Jack felt healthier and more clear-headed than he could ever remember. Tennenbaum stopped at the track marks on Jack's arm.

"As well as the effects of any . . . other influencing substances," she said suggestively.

"Thank you," Jack replied.

Dr. Tennenbaum helped Jack to his feet.

"You may go now," she said. "There is a bathysphere just beyond this room. You can use it to return to the surface now. Actually, you would have been able to do that any time. But your friends misled you, kept you distracted, did not allow you to realize this."

"They're not my friends. And I'm not going back up there. Not just yet, anyway. I have unfinished business with Frank Fontaine."

"I was hoping you would say that," Tennebaum replied. She walked to a brick wall and rested her hand on it. "Now that Fontaine has control of Rapture, he will not rest until he has harvested every last drop of ADAM, even if it means destroying my little ones. And when he is done with Rapture, he will take his evil to the surface."

"You mean unless he's stopped, Brigid."

"And you are the only one who can stop him. I am not strong enough to confront him myself, and everyone else is either loyal to Fontaine or a useless splicer. Fontaine will be nearly impossible to get to. He makes his hideout in the Little Sister's Orphanage, the same hellish place he turned these precious innocents into those ghoulish things."

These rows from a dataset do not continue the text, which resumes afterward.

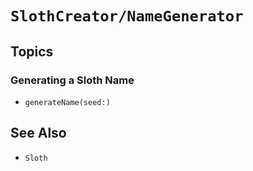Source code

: # ``SlothCreator/NameGenerator``

## Topics

### Generating a Sloth Name

- ``generateName(seed:)``

## See Also

- ``Sloth``
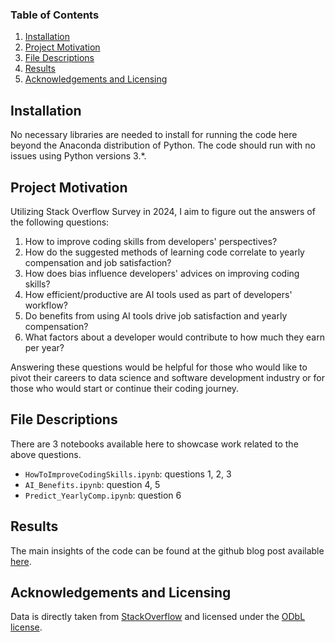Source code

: ### Table of Contents

1. [Installation](#installation)
2. [Project Motivation](#motivation)
3. [File Descriptions](#files)
4. [Results](#results)
5. [Acknowledgements and Licensing](#licensing)

## Installation <a name="installation"></a>

No necessary libraries are needed to install for running the code here beyond the Anaconda distribution of Python.  The code should run with no issues using Python versions 3.*.

## Project Motivation<a name="motivation"></a>

Utilizing Stack Overflow Survey in 2024, I aim to figure out the answers of the following questions:

1. How to improve coding skills from developers' perspectives?
2. How do the suggested methods of learning code correlate to yearly compensation and job satisfaction?
3. How does bias influence developers' advices on improving coding skills?
4. How efficient/productive are AI tools used as part of developers' workflow?
5. Do benefits from using AI tools drive job satisfaction and yearly compensation?
6. What factors about a developer would contribute to how much they earn per year?

Answering these questions would be helpful for those who would like to pivot their careers to data science and software development industry or for those who would start or continue their coding journey.


## File Descriptions <a name="files"></a>

There are 3 notebooks available here to showcase work related to the above questions.

* `HowToImproveCodingSkills.ipynb`: questions 1, 2, 3
* `AI_Benefits.ipynb`: question 4, 5
* `Predict_YearlyComp.ipynb`: question 6 

## Results<a name="results"></a>

The main insights of the code can be found at the github blog post available [here](https://medium.com/@josh_2774/how-do-you-become-a-developer-5ef1c1c68711).

## Acknowledgements and Licensing <a name="licensing"></a>

Data is directly taken from [StackOverflow](https://survey.stackoverflow.co/) and licensed under the [ODbL license](https://opendatacommons.org/licenses/odbl/1-0/).
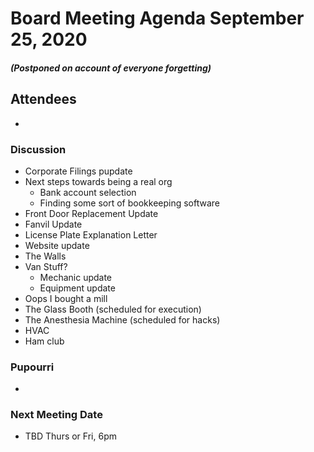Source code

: # Board Meeting Agenda September 25, 2020
#### _(Postponed on account of everyone forgetting)_

## Attendees
- 

### Discussion
- Corporate Filings pupdate
- Next steps towards being a real org
  - Bank account selection
  - Finding some sort of bookkeeping software
- Front Door Replacement Update
- Fanvil Update
- License Plate Explanation Letter
- Website update
- The Walls
- Van Stuff?
  - Mechanic update
  - Equipment update
- Oops I bought a mill
- The Glass Booth (scheduled for execution)
- The Anesthesia Machine (scheduled for hacks)
- HVAC
- Ham club

### Pupourri
- 


### Next Meeting Date
- TBD Thurs or Fri, 6pm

She pressed on the brick wall and it swung open like a door.

"This secret tunnel," she said, "is your best chance. It will lead you into the basement of the orphanage. Then you can take down Fontaine and the rest of your friends from inside."

One of the Little Sisters enthusiastically ran through the passageway.

"This little one will guide you," Tennenbaum said. "Go with her, now!"

Jack nodded and stepped into the tunnel.